Supplied data:
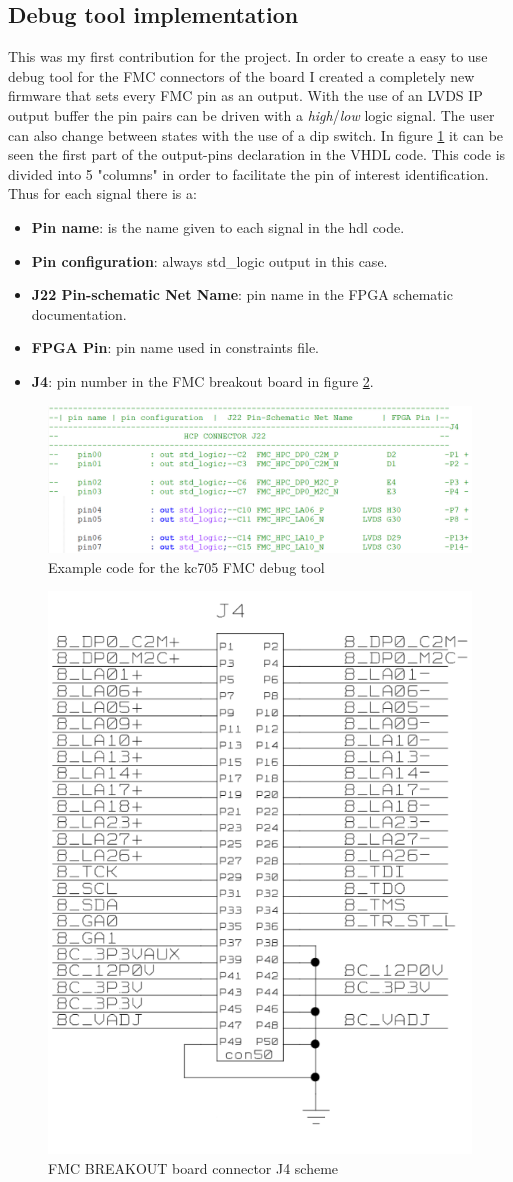 \subsection{Debug tool implementation}
This was my first contribution for the project.
In order to create a easy to use debug tool for the FMC connectors of the board I created a completely new firmware that sets every FMC pin as an output.
With the use of an LVDS IP output buffer the pin pairs can be driven with a \textit{high}/\textit{low} logic signal.
The user can also change between states with the use of a dip switch.
In figure \ref{fig:debug1} it can be seen the first part of the output-pins declaration in the VHDL code.
This code is divided into 5 "columns" in order to facilitate the pin of interest identification. Thus for each signal there is a:
\begin{itemize}
	\item \textbf{Pin name}: is the name given to each signal in the hdl code.
	\item \textbf{Pin configuration}: always std\_logic output in this case.
	\item \textbf{J22 Pin-schematic Net Name}: pin name in the FPGA schematic documentation. 
	\item \textbf{FPGA Pin}: pin name used in constraints file. 
	\item \textbf{J4}: pin number in the FMC breakout board in figure \ref{fig:debug2}. 
\end{itemize}     
\begin{figure}[H]
	\centering
	\includegraphics[width=0.7\linewidth]{IMG/ch3/DEBUG1}
	\caption{Example code for the kc705 FMC debug tool}
	\label{fig:debug1}
\end{figure}
\begin{figure}[H]
	\centering
	\includegraphics[width=0.35\linewidth]{IMG/ch3/DEBUG2}
	\caption{FMC BREAKOUT board connector J4 scheme}
	\label{fig:debug2}
\end{figure}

Task statement:
Lines from the start of the material through the line containing "With the use of an" are to be restated word for word; no picture may be included.

Task result:
 \subsection{Debug tool implementation}
This was my first contribution for the project.
In order to create a easy to use debug tool for the FMC connectors of the board I created a completely new firmware that sets every FMC pin as an output.
With the use of an LVDS IP output buffer the pin pairs can be driven with a \textit{high}/\textit{low} logic signal.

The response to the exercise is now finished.